Assignment
Although the entries hold pictures, only their words are printed back, exactly as given.

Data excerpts
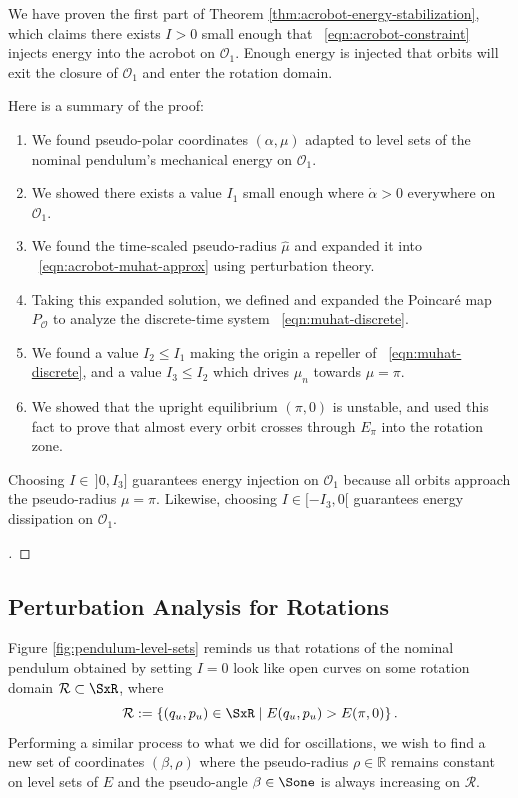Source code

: We have proven the first part of Theorem \ref{thm:acrobot-energy-stabilization},
which claims there exists \(I > 0\) small enough that 
~\eqref{eqn:acrobot-constraint} injects energy into the acrobot on
\(\mathcal{O}_1\).
Enough energy is injected that orbits will exit the closure of \(\mathcal{O}_1\)
and enter the rotation domain.

Here is a summary of the proof:
\begin{enumerate}
    \item We found pseudo-polar coordinates \((\alpha,\mu)\) adapted to level
        sets of the nominal pendulum's mechanical energy on \(\mathcal{O}_1\).
    \item We showed there exists a value \(I_1\) small enough where 
        \(\dot{\alpha} > 0\) everywhere on \(\mathcal{O}_1\).
    \item We found the time-scaled pseudo-radius \(\hat{\mu}\) and
        expanded it into ~\eqref{eqn:acrobot-muhat-approx} using
        perturbation theory.
    \item Taking this expanded solution, we defined and expanded the
        Poincar\'{e} map \(P_\mathcal{O}\) to analyze the discrete-time system
        ~\eqref{eqn:muhat-discrete}.
    \item We found a value \(I_2 \leq I_1\) making the origin a repeller of 
        ~\eqref{eqn:muhat-discrete}, and a value \(I_3 \leq I_2\) which drives
        \(\mu_n\) towards \(\mu = \pi\).
    \item We showed that the upright equilibrium \((\pi,0)\) is unstable, and
        used this fact to prove that almost every orbit crosses through \(E_\pi\)
        into the rotation zone.
\end{enumerate}
Choosing \(I \in \,]0,I_3]\) guarantees energy injection on
\(\mathcal{O}_1\) because all orbits approach the pseudo-radius \(\mu = \pi\).
Likewise, choosing \(I \in [-I_3,0[\) guarantees energy dissipation on
\(\mathcal{O}_1\).

\begin{proof}[\unskip\nopunct]
\end{proof}

\subsection{Perturbation Analysis for Rotations}
Figure \ref{fig:pendulum-level-sets} reminds us that rotations of the 
nominal pendulum obtained by setting \(I = 0\) look like open curves on some
rotation domain \(\mathcal{R} \subset \SxR\), where
\[
    \mathcal{R} := \left\{ (q_u,p_u) \in \SxR \mid E(q_u,p_u) > E(\pi,0)\right\}
    .
\]
Performing a similar process to what we did for oscillations,
we wish to find a new set of coordinates \((\beta,\rho)\)
where the pseudo-radius \(\rho \in \mathbb{R}\) remains constant on level sets
of \(E\) and the pseudo-angle \(\beta \in \Sone\) is always increasing on
\(\mathcal{R}\).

Response
Source code

: We have proven the first part of Theorem \ref{thm:acrobot-energy-stabilization},
which claims there exists \(I > 0\) small enough that 
~\eqref{eqn:acrobot-constraint} injects energy into the acrobot on
\(\mathcal{O}_1\).
Enough energy is injected that orbits will exit the closure of \(\mathcal{O}_1\)
and enter the rotation domain.

Here is a summary of the proof:
\begin{enumerate}
    \item We found pseudo-polar coordinates \((\alpha,\mu)\) adapted to level
        sets of the nominal pendulum's mechanical energy on \(\mathcal{O}_1\).
    \item We showed there exists a value \(I_1\) small enough where 
        \(\dot{\alpha} > 0\) everywhere on \(\mathcal{O}_1\).
    \item We found the time-scaled pseudo-radius \(\hat{\mu}\) and
        expanded it into ~\eqref{eqn:acrobot-muhat-approx} using
        perturbation theory.
    \item Taking this expanded solution, we defined and expanded the
        Poincar\'{e} map \(P_\mathcal{O}\) to analyze the discrete-time system
        ~\eqref{eqn:muhat-discrete}.
    \item We found a value \(I_2 \leq I_1\) making the origin a repeller of 
        ~\eqref{eqn:muhat-discrete}, and a value \(I_3 \leq I_2\) which drives
        \(\mu_n\) towards \(\mu = \pi\).
    \item We showed that the upright equilibrium \((\pi,0)\) is unstable, and
        used this fact to prove that almost every orbit crosses through \(E_\pi\)
        into the rotation zone.
\end{enumerate}
Choosing \(I \in \,]0,I_3]\) guarantees energy injection on
\(\mathcal{O}_1\) because all orbits approach the pseudo-radius \(\mu = \pi\).
Likewise, choosing \(I \in [-I_3,0[\) guarantees energy dissipation on
\(\mathcal{O}_1\).

\begin{proof}[\unskip\nopunct]
\end{proof}

\subsection{Perturbation Analysis for Rotations}
Figure \ref{fig:pendulum-level-sets} reminds us that rotations of the 
nominal pendulum obtained by setting \(I = 0\) look like open curves on some
rotation domain \(\mathcal{R} \subset \SxR\), where
\[
    \mathcal{R} := \left\{ (q_u,p_u) \in \SxR \mid E(q_u,p_u) > E(\pi,0)\right\}
    .
\]
Performing a similar process to what we did for oscillations,
we wish to find a new set of coordinates \((\beta,\rho)\)
where the pseudo-radius \(\rho \in \mathbb{R}\) remains constant on level sets
of \(E\) and the pseudo-angle \(\beta \in \Sone\) is always increasing on
\(\mathcal{R}\).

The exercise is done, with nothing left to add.